In this tutorial, you will extract keypoint matches with the [EfficientLoFTR] model trained with the MatchAnything framework, and refine the matches. This model is only 16M parameters and can be run on a CPU. You will use the [AutoModelForKeypointMatching] class.

python

from transformers import AutoImageProcessor, AutoModelForKeypointMatching
import torch

processor = AutoImageProcessor.from_pretrained("zju-community/matchanything_eloftr")
model = AutoModelForKeypointMatching.from_pretrained("zju-community/matchanything_eloftr"))

Load two images that have the same object of interest. The second photo is taken a second apart, it's colors are edited, and it is further cropped and rotated.

python

from transformers.image_utils import load_image
image1 = load_image("https://huggingface.co/datasets/huggingface/documentation-images/resolve/main/bee.jpg")
image2 = load_image("https://huggingface.co/datasets/huggingface/documentation-images/resolve/main/bee_edited.jpg")

images = [image1, image2]

We can pass the images to the processor and infer.

python

inputs = processor(images, return_tensors="pt")
with torch.no_grad():
    outputs = model(**inputs)

We can postprocess the outputs. The threshold parameter is used to refine noise (lower confidence thresholds) in the output matches.

python

image_sizes = [[(image.height, image.width) for image in images]]

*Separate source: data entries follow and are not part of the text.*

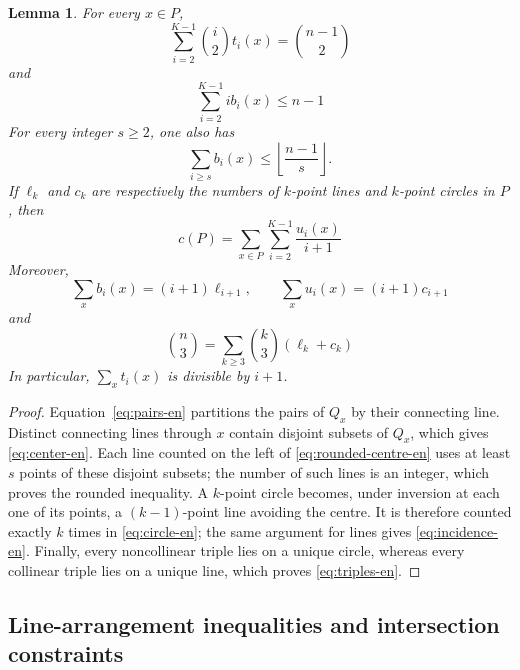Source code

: \documentclass[11pt,a4paper]{article}
\newtheorem{lemma}[theorem]{Lemma}
\theoremstyle{definition}
\begin{document}
\begin{lemma}\label{lem:identities-en}
For every $x\in P$,
\begin{equation}\label{eq:pairs-en}
\sum_{i=2}^{K-1}\binom i2t_i(x)=\binom{n-1}{2}
\end{equation}
and
\begin{equation}\label{eq:center-en}
\sum_{i=2}^{K-1}i b_i(x)\le n-1
\end{equation}
For every integer $s\ge2$, one also has
\begin{equation}\label{eq:rounded-centre-en}
\sum_{i\ge s}b_i(x)\le
\left\lfloor\frac{n-1}{s}\right\rfloor.
\end{equation}
If $\ell_k$ and $c_k$ are respectively the numbers of $k$-point lines and
$k$-point circles in $P$, then
\begin{equation}\label{eq:circle-en}
c(P)=\sum_{x\in P}\sum_{i=2}^{K-1}\frac{u_i(x)}{i+1}
\end{equation}
Moreover,
\begin{equation}\label{eq:incidence-en}
\sum_xb_i(x)=(i+1)\ell_{i+1},\qquad
\sum_xu_i(x)=(i+1)c_{i+1}
\end{equation}
and
\begin{equation}\label{eq:triples-en}
\binom n3=\sum_{k\ge3}\binom k3(\ell_k+c_k)
\end{equation}
In particular, $\sum_xt_i(x)$ is divisible by $i+1$.
\end{lemma}

\begin{proof}
Equation~\eqref{eq:pairs-en} partitions the pairs of $Q_x$ by their connecting line.
Distinct connecting lines through $x$ contain disjoint subsets of $Q_x$, which gives
\eqref{eq:center-en}.  Each line counted on the left of
\eqref{eq:rounded-centre-en} uses at least $s$ points of these disjoint subsets;
the number of such lines is an integer, which proves the rounded inequality.  A
$k$-point circle becomes, under inversion at each one of its points, a $(k-1)$-point
line avoiding the centre.  It is therefore counted exactly $k$ times in
\eqref{eq:circle-en}; the same argument for lines gives
\eqref{eq:incidence-en}.  Finally, every noncollinear triple lies on a unique circle,
whereas every collinear triple lies on a unique line, which proves
\eqref{eq:triples-en}.
\end{proof}

\subsection{Line-arrangement inequalities and intersection constraints}
\end{document}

outputs = processor.post_process_keypoint_matching(outputs, image_sizes, threshold=0.2)
print(outputs)

Here's the outputs.

text

[{'keypoints0': tensor([[4514,  550],
          [4813,  683],
          [1972, 1547],
          ...
          [3916, 3408]], dtype=torch.int32),
  'keypoints1': tensor([[2280,  463],
          [2378,  613],
          [2231,  887],
          ...
          [1521, 2560]], dtype=torch.int32),
  'matching_scores': tensor([0.2189, 0.2073, 0.2414, ...
    ])}]

We have trimmed the output but there's 401 matches!

python

len(outputs[0]["keypoints0"])
# 401

We can visualize them using the processor's [~EfficientLoFTRImageProcessor.visualize_keypoint_matching] method.

python

plot_images = processor.visualize_keypoint_matching(images, outputs)
plot_images

Optionally, you can use the [Pipeline] API and set the task to keypoint-matching.

python

from transformers import pipeline 

image_1 = "https://huggingface.co/datasets/huggingface/documentation-images/resolve/main/bee.jpg"
image_2 = "https://huggingface.co/datasets/huggingface/documentation-images/resolve/main/bee_edited.jpg"

pipe = pipeline("keypoint-matching", model="zju-community/matchanything_eloftr")
pipe([image_1, image_2])

The output looks like following.

bash

[{'keypoint_image_0': {'x': 2444, 'y': 2869},
  'keypoint_image_1': {'x': 837, 'y': 1500},
  'score': 0.9756593704223633},
 {'keypoint_image_0': {'x': 1248, 'y': 2819},
  'keypoint_image_1': {'x': 862, 'y': 866},
  'score': 0.9735618829727173},
 {'keypoint_image_0': {'x': 1547, 'y': 3317},
  'keypoint_image_1': {'x': 1436, 'y': 1500},
  ...
 }
]